Reconozco que, a veces, me siento subyugado por los programas y las revistas del corazón. Son para mí como un abismo de imágenes que me provoca una especie de vértigo, de atracción y repulsión. Veo allí la realidad de una condición humana que se muestra tal cual es, sin ningún tipo de pudor, sin ninguna limitación económica, exhibiendo su poder y sus fantasías, a veces sus desgracias, presentándose como un modelo digno de emulación. Tal pretensión llega al paroxismo cuando, a los anteriores factores, se añade la guinda de la espiritualidad.  Es lo que está sucediendo con la relación entre la princesa Marta Luisa de Noruega y el chamán Durek Verret.

La princesa Marta Luisa, de cuarenta y siete años, divorciada y madre de tres hijos, es fisioterapeuta de profesión, que, además de poseer un don en sus manos, afirma que goza de la facultad de poder comunicarse con los animales y con los ángeles. Durek Verret, por su parte, tiene cuarenta y cuatro años, es hijo de noruega india y de africano haitiano, nacido en Estados Unidos, bisexual, sanador de sexta generación, que “regresó” de la muerte tras un mes en coma. Dirige un centro en California donde realiza curas de desintoxicación alimentaria y coaching espiritual, principalmente entre algunas estrellas de cine como Gwyneth Paltrow,  Nina Dobrev o Rosario Dawson.

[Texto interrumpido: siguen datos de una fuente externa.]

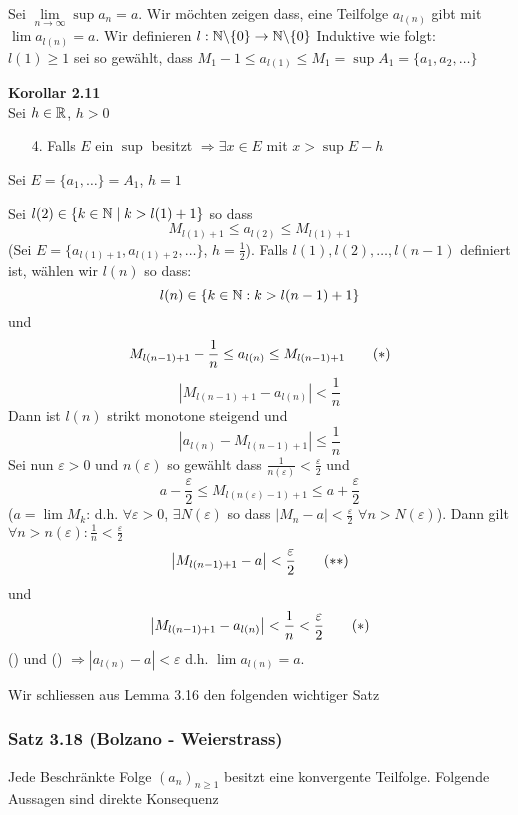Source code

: \begin{beweis}{}
Sei $\mathop {\lim }\limits_{n \to \infty } \sup {a_n} = a$. Wir möchten zeigen dass, eine Teilfolge $a_{l(n)}$ gibt mit $\lim a_{l(n)}=a$. Wir definieren $l:\mathbb{N}\backslash\{ 0\}\to\mathbb{N}\backslash\{ 0\}$ Induktive wie folgt:\\

\noindent $l(1)\geq 1$ sei so gewählt, dass $M_1-1\leq a_{l(1)}\leq M_1=\sup A_1=\{ a_1,a_2,\dots\}$
\begin{framed}
\noindent\textbf{Korollar 2.11}\\
Sei $h\in\mathbb{R}$, $h>0$
\begin{enumerate}
\item[4.] Falls $E$ ein $\sup$ besitzt $\Rightarrow\exists x\in E$ mit $x>\sup E-h$ 
\end{enumerate}
Sei $E=\{ a_1,\dots\}=A_1$, $h=1$
\end{framed}
Sei $l(2)\in\{ k\in\mathbb{N}\mid k>l(1)+1\}$ so dass \[M_{l(1)+1}\leq a_{l(2)}\leq M_{l(1)+1}\]
(Sei $E=\{ a_{l(1)+1},a_{l(1)+2},\dots\}$, $h=\frac{1}{2}$). Falls $l(1),l(2),\dots,l(n-1)$ definiert ist, wählen wir $l(n)$ so dass:
\[ l(n)\in\{ k\in\mathbb{N} : k>l(n-1)+1\}\]
und 
\[
M_{l(n-1)+1}-\frac{1}{n}\leq a_{l(n)}\leq M_{l(n-1)+1}\tag{\text{\textasteriskcentered}}
\]
\[ \left| M_{l(n-1)+1}-a_{l(n)}\right| < \frac{1}{n}\]
Dann ist $l(n)$ strikt monotone steigend und 
\[ \left| a_{l(n)} -M_{l(n-1)+1}\right|\leq\frac{1}{n}\]
Sei nun $\varepsilon > 0$ und $n(\varepsilon)$ so gewählt dass $\frac{1}{n(\varepsilon)}<\frac{\varepsilon}{2}$ und 
\[a-\frac{\varepsilon}{2}\leq M_{l\left( n(\varepsilon)-1\right) +1}\leq a+\frac{\varepsilon}{2} \]
($a=\lim M_k$: d.h. $\forall\varepsilon>0$, $\exists N(\varepsilon)$ so dass $\left| M_n -a\right| < \frac{\varepsilon}{2}$ $\forall n > N(\varepsilon)$). Dann gilt $\forall n > n(\varepsilon):\frac{1}{n}<\frac{\varepsilon}{2}$
\[\left| M_{l(n-1)+1} - a\right| < \frac{\varepsilon}{2}\tag{\text{\textasteriskcentered\textasteriskcentered}}\]
und
\[\left| M_{l(n-1)+1} - a_{l(n)}\right| < \frac{1}{n}< \frac{\varepsilon}{2}\tag{\text{\textasteriskcentered}}\]
(\textasteriskcentered) und (\textasteriskcentered\textasteriskcentered) $\Rightarrow\left| a_{l(n)}-a\right| < \varepsilon$ d.h. $\lim a_{l(n)}=a.$
\end{beweis}
Wir schliessen aus Lemma 3.16 den folgenden wichtiger Satz
\subsubsection*{Satz 3.18 (Bolzano - Weierstrass)}
Jede Beschränkte Folge $\left( a_n\right)_{n\geq 1}$ besitzt eine konvergente Teilfolge.
Folgende Aussagen sind direkte Konsequenz 
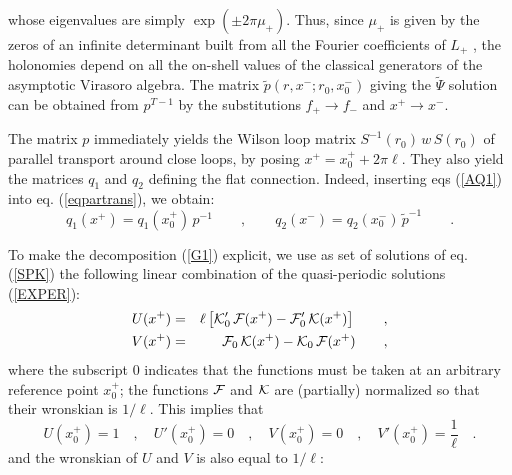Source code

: \documentclass[a4paper,10pt]{article}
\begin{document}
whose eigenvalues are simply $\exp(\pm 2 \pi \mu_+)$.
Thus, since $\mu_+$ is given by the zeros of an infinite determinant
built from all the Fourier coefficients of $L_+$ 
\cite[sec. {\bf 19.4}]{WW}, the holonomies
depend on all the on-shell values of the classical generators of the 
asymptotic Virasoro algebra.
The matrix $\tilde p(r,x^-;r_0,x^-_0)$ giving 
the $\tilde \Psi$ solution can be 
obtained from $p^{T-1}$ by the substitutions $f_+ \rightarrow f_-$ and
$x^+\rightarrow x^-$.

The matrix $p$ immediately yields the Wilson loop matrix
$S^{-1}(r_0) \, w \, S(r_0)$
of parallel transport around close loops, by posing 
$x^+=x^+_0+2 \pi \ell$. They also yield the matrices $q_1$ and $q_2$
defining the flat connection. Indeed, inserting
eqs (\ref{AQ1}) into eq. (\ref{eqpartrans}), we obtain:
\begin{equation}
q_1(x^+)=q_1(x^+_0)\,p^{-1} \qquad , \qquad
q_2(x^-)=q_2(x^-_0)\, \tilde p^{-1}  \qquad .
\end{equation}

To make the decomposition (\ref{G1}) explicit,
we use as set of solutions of eq. (\ref{SPK}) the
following linear combination of the quasi-periodic solutions (\ref{EXPER}):
\begin{eqnarray}
U(x^+)&=& \ell\left[{\cal K}'_0 \, {\cal F}(x^+)- {\cal F}'_0 \, {\cal K}(x^+)
\right]  \qquad ,\\
V(x^+)&=&  {\cal F}_0 \, {\cal K}(x^+)- {\cal K}_0 \, {\cal F}(x^+)
\qquad ,
\end{eqnarray}
where the subscript $0$ indicates that the functions must be taken at an
arbitrary reference point $x_0^+$; the functions $\cal F$ and $\cal K$ are 
(partially) normalized so that their wronskian is $1/ \ell$. This implies that
\begin{equation}
U(x^+_0)=1 \quad , \quad U'(x^+_0)=0 \quad , \quad 
V(x^+_0)=0\quad , \quad V'(x^+_0)=\frac 1 \ell \quad .
\end{equation}
and the 
wronskian of $U$ and $V$ is also equal to $1/\ell$:
\end{document}
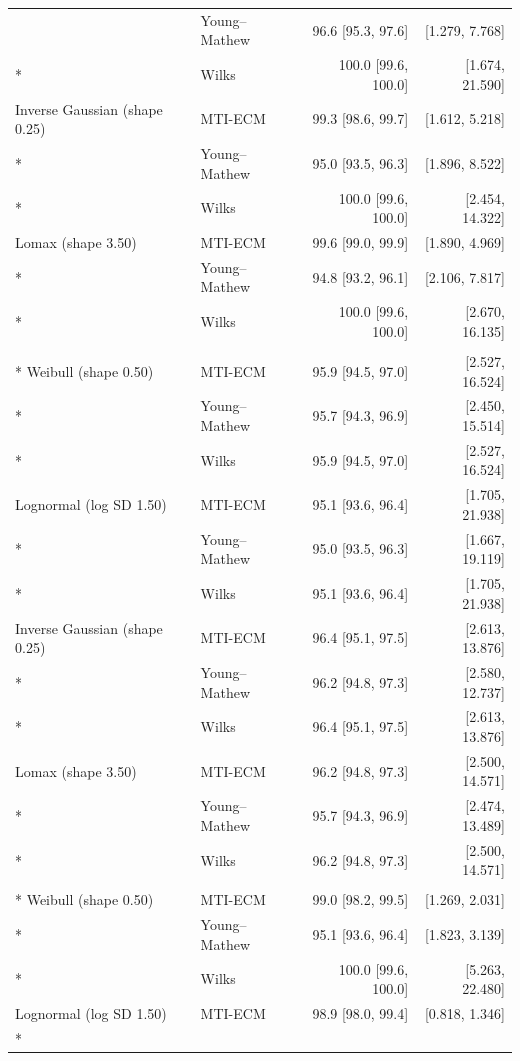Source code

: \begin{longtable}{@{}llrr@{}}
 & Young--Mathew & 96.6 [95.3, 97.6] & [1.279, 7.768] \\*
 & Wilks & 100.0 [99.6, 100.0] & [1.674, 21.590] \\
Inverse Gaussian (shape 0.25) & MTI-ECM & 99.3 [98.6, 99.7] & [1.612, 5.218] \\*
 & Young--Mathew & 95.0 [93.5, 96.3] & [1.896, 8.522] \\*
 & Wilks & 100.0 [99.6, 100.0] & [2.454, 14.322] \\
Lomax (shape 3.50) & MTI-ECM & 99.6 [99.0, 99.9] & [1.890, 4.969] \\*
 & Young--Mathew & 94.8 [93.2, 96.1] & [2.106, 7.817] \\*
 & Wilks & 100.0 [99.6, 100.0] & [2.670, 16.135] \\
\addlinespace[0.4em]
\multicolumn{4}{l}{\textbf{\(n=100, c=0.95, p=0.95\)}} \\*
Weibull (shape 0.50) & MTI-ECM & 95.9 [94.5, 97.0] & [2.527, 16.524] \\*
 & Young--Mathew & 95.7 [94.3, 96.9] & [2.450, 15.514] \\*
 & Wilks & 95.9 [94.5, 97.0] & [2.527, 16.524] \\
Lognormal (log SD 1.50) & MTI-ECM & 95.1 [93.6, 96.4] & [1.705, 21.938] \\*
 & Young--Mathew & 95.0 [93.5, 96.3] & [1.667, 19.119] \\*
 & Wilks & 95.1 [93.6, 96.4] & [1.705, 21.938] \\
Inverse Gaussian (shape 0.25) & MTI-ECM & 96.4 [95.1, 97.5] & [2.613, 13.876] \\*
 & Young--Mathew & 96.2 [94.8, 97.3] & [2.580, 12.737] \\*
 & Wilks & 96.4 [95.1, 97.5] & [2.613, 13.876] \\
Lomax (shape 3.50) & MTI-ECM & 96.2 [94.8, 97.3] & [2.500, 14.571] \\*
 & Young--Mathew & 95.7 [94.3, 96.9] & [2.474, 13.489] \\*
 & Wilks & 96.2 [94.8, 97.3] & [2.500, 14.571] \\
\newpage
\multicolumn{4}{l}{\textbf{\(n=500, c=0.90, p=0.95\)}} \\*
Weibull (shape 0.50) & MTI-ECM & 99.0 [98.2, 99.5] & [1.269, 2.031] \\*
 & Young--Mathew & 95.1 [93.6, 96.4] & [1.823, 3.139] \\*
 & Wilks & 100.0 [99.6, 100.0] & [5.263, 22.480] \\
Lognormal (log SD 1.50) & MTI-ECM & 98.9 [98.0, 99.4] & [0.818, 1.346] \\*

\end{longtable}
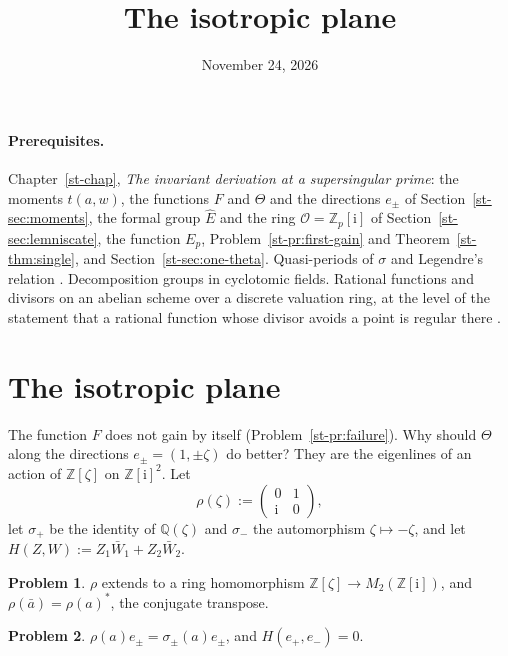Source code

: \documentclass[reqno]{amsart}
\title{The isotropic plane}
\author{}
\date{November 24, 2026}
\newcounter{chap}
\theoremstyle{definition}
\newtheorem{problem}{Problem}[section]
\theoremstyle{plain}
\newcommand{\Z}{\mathbb{Z}}
\newcommand{\Q}{\mathbb{Q}}
\newcommand{\ii}{\mathrm{i}}
\newcommand{\Oc}{\mathcal{O}}
\begin{document}
\maketitle
{}\label{chap}

\paragraph{Prerequisites.}
Chapter~\ref{st-chap}, \emph{The invariant derivation at a supersingular prime}: the moments \(t(a,w)\), the functions \(F\) and \(\Theta\) and the directions \(e_\pm\) of Section~\ref{st-sec:moments}, the formal group \(\hat E\) and the ring \(\Oc = \Z_p[\ii]\) of Section~\ref{st-sec:lemniscate}, the function \(E_p\), Problem~\ref{st-pr:first-gain} and Theorem~\ref{st-thm:single}, and Section~\ref{st-sec:one-theta}.  Quasi-periods of \(\sigma\) and Legendre's relation \cite[\S I.5]{Si2}.  Decomposition groups in cyclotomic fields.  Rational functions and divisors on an abelian scheme over a discrete valuation ring, at the level of the statement that a rational function whose divisor avoids a point is regular there \cite[Lemma~2.13]{BK}.

\section{The isotropic plane}\label{sec:plane}

The function \(F\) does not gain by itself (Problem~\ref{st-pr:failure}).  Why should \(\Theta\) along the directions \(e_\pm = (1, \pm\zeta)\) do better?  They are the eigenlines of an action of \(\Z[\zeta]\) on \(\Z[\ii]^2\).  Let
\[
  \rho(\zeta) := \begin{pmatrix} 0 & 1 \\ \ii & 0 \end{pmatrix},
\]
let \(\sigma_+\) be the identity of \(\Q(\zeta)\) and \(\sigma_-\) the automorphism \(\zeta \mapsto -\zeta\), and let \(H(Z, W) := Z_1 \bar W_1 + Z_2 \bar W_2\).

\begin{problem}\label{pr:rho}
\(\rho\) extends to a ring homomorphism \(\Z[\zeta] \to M_2(\Z[\ii])\), and \(\rho(\bar a) = \rho(a)^*\), the conjugate transpose.
\end{problem}

\begin{problem}\label{pr:eigen}
\(\rho(a) e_\pm = \sigma_\pm(a) e_\pm\), and \(H(e_+, e_-) = 0\).
\end{problem}
\end{document}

Marta Luisa se ha llevado al chamán a Oslo y ambos, que se declaran almas gemelas y locamente enamorados, han iniciado una gira por algunas ciudades de Noruega y Dinamarca,  para difundir su mensaje. Bajo el rótulo “La princesa y el chamán”, han montado una especie de show itinerante, en el que, al módico precio de unos cien euros la entrada,  inician a los asistentes en un “viaje a los misterios de la vida”, a base de meditación y ejercicios chamánicos. De paso, promocionan el nuevo libro de Durek: Spirit Hacking, cuya publicación es inminente. La imagen de la pareja resulta ciertamente exótica y atractiva: ella con su palidez nórdica y   la expresión arrobada, él, de color, calvo, con una sonrisa beatífica de gurú, y todo ello envuelto en gasas de color ocre o anaranjado, como para darle un toque sapiencial hindú, con sabor a reencarnación y a ying y yang.

Ante la disposición favorable de muchos a comprar esa mercancía averiada, resulta oportuno evocar la exhortación del apóstol a los colosenses: “que nadie os seduzca con argumentos capciosos, que nadie os esclavice mediante la vana falacia de una filosofía fundada en los elementos del mundo”. O, aún más, los denuestos de Jeremías, que parecían dirigidos a la revista Vanity Fair, cuando caracterizaba a los idólatras como “aquellos que yendo en pos de la Vanidad se hicieron vanos”.